The first 4 columns must be in the following order:

source plate, source well, destination plate, destination well. (Column 5 is optional and may include volume.)

Note: the header will be skipped so as long as the column order is correct you can name the columns whatever you'd like. Just be sure to include a header in the file.

Wells must be numbered 1-96 (or 1-384). Wells 1-8 correspond to wells A1, B1, C1 ... H1 NOT A1, A2, A3 ... A8. If your wells are not in this order or are labeled alphanumerically (ie. 'H1' instead of '8') an easy solution is to first sort by the well columns so that they are in the correct order and then assign the correct number.

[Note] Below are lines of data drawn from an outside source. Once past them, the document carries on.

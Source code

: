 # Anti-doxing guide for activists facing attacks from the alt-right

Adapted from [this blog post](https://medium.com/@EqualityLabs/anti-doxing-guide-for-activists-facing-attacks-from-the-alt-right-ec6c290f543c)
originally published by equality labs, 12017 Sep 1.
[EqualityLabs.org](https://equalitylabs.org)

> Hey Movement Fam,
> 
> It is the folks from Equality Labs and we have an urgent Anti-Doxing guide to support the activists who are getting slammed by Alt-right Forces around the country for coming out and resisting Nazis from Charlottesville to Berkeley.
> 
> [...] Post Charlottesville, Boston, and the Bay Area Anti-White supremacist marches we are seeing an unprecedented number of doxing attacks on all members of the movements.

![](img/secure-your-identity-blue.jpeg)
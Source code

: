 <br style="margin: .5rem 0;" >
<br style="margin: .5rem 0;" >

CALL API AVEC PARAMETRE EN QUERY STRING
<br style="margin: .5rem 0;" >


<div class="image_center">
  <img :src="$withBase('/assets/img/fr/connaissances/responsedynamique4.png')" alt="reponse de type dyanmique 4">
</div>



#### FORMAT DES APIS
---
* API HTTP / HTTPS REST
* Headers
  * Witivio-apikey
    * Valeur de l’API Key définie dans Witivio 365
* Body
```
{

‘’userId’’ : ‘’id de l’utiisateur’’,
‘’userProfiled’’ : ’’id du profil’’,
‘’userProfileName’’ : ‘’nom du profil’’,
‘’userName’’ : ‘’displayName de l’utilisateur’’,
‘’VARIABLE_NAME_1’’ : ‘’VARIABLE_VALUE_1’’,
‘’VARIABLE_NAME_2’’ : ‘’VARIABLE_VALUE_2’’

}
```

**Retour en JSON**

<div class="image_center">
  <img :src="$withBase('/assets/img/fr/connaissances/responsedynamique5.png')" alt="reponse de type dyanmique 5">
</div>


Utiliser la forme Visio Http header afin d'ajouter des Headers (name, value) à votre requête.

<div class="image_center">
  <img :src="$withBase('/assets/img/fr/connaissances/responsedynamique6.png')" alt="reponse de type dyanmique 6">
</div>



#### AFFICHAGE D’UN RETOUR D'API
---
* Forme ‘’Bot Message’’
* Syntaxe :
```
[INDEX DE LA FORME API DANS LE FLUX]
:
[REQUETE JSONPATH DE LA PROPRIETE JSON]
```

To light up destination plate wells only, simply enter place holders in the source plate and source well columns (or vice versa if you prefer) in the CSV file:
 
Note that the volume column is empty here. If you do not need to pipet variable volumes, simply leave this column blank. If you do use the volume column, ALL cells must have a value. Simply use "0" as a placeholder if necessary.

 
Multi-channel pipetting: currently supports 96 well plates only.
 

If you select the multi-channel pipet option on the home screen, your CSV file must be formatted accordingly:

Source and destination wells must be in groups of 8 adjacent wells.

For the example CSV on the right, columns 3 and 8 in the source plate and columns 1 and 2 in the destination plate will be illuminated.

See the multichannel demo to get an idea of how the run screen looks.


3. Once your CSV file is ready, go ahead and give your project a name and upload it on the homepage.
 
Note: The top plate on the run screen is the "source" plate and the bottom plate is the "destination" plate.
 
4. You can provide an email if you'd like iPipet to send you the project link. Otherwise, feel free to leave this field blank.
 
Just be sure to save your unique link. It's easier to create and upload the CSV file on a computer and open the link on your tablet.
 
5. Click "SUBMIT CSV" at the bottom of the homepage. Then just make sure the wells of each plate line up with the plate diagram.
 

It is highly recommended to test the program before handling actual samples to be sure the design is correct.

A layer of plastic wrap over the tablet screen works well to limit plate movement and still works with gloves. Taping the corners of the plates to the plastic wrap works well if you find that they are moving too much.

You can also order a custom 3D printed plate adaptor like the one on the right. Simply download the STL file and find a local 3D printer.


6. Make sure you have all your plates and you're ready to go!